PROBLEM STATEMENT: Match the string "Settings" against each line below, and copy every line that matches.

DATASET:

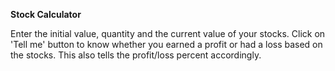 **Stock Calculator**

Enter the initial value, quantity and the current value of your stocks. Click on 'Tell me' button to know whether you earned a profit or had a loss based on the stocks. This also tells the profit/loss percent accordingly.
--
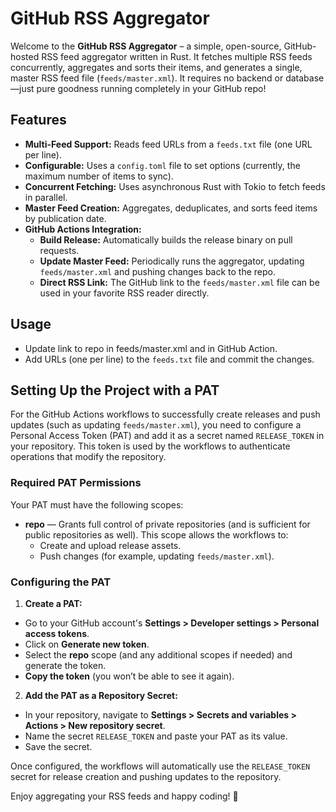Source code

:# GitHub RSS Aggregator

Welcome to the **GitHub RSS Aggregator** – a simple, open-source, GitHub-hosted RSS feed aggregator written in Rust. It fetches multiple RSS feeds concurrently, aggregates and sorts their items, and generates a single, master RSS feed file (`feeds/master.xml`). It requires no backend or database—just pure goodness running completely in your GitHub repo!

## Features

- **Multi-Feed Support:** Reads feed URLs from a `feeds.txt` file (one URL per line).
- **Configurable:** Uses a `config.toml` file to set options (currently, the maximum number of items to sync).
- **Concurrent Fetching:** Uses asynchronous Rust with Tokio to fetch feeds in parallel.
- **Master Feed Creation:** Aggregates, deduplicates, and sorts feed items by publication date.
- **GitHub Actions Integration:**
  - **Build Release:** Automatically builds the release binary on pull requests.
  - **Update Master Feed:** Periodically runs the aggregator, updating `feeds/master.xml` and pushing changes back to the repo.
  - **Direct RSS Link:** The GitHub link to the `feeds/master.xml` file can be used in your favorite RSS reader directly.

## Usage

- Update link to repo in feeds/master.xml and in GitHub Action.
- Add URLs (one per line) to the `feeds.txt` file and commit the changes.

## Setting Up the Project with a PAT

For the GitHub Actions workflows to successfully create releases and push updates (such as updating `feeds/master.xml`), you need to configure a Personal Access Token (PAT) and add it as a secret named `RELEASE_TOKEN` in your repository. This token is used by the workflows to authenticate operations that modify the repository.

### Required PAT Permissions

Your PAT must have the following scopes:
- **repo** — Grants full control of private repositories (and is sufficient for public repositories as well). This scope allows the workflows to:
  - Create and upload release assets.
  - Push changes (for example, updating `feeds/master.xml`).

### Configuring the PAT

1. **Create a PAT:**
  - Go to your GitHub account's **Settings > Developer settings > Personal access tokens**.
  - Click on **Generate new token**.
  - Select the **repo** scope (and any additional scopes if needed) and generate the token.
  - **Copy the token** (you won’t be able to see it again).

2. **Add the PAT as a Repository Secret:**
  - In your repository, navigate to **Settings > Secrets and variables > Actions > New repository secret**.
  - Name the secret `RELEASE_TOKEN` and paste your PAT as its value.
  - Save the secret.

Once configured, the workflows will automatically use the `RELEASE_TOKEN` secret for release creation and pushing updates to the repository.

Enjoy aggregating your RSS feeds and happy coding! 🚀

ANSWER FOR THIS EXERCISE:
  - Go to your GitHub account's **Settings > Developer settings > Personal access tokens**.
  - In your repository, navigate to **Settings > Secrets and variables > Actions > New repository secret**.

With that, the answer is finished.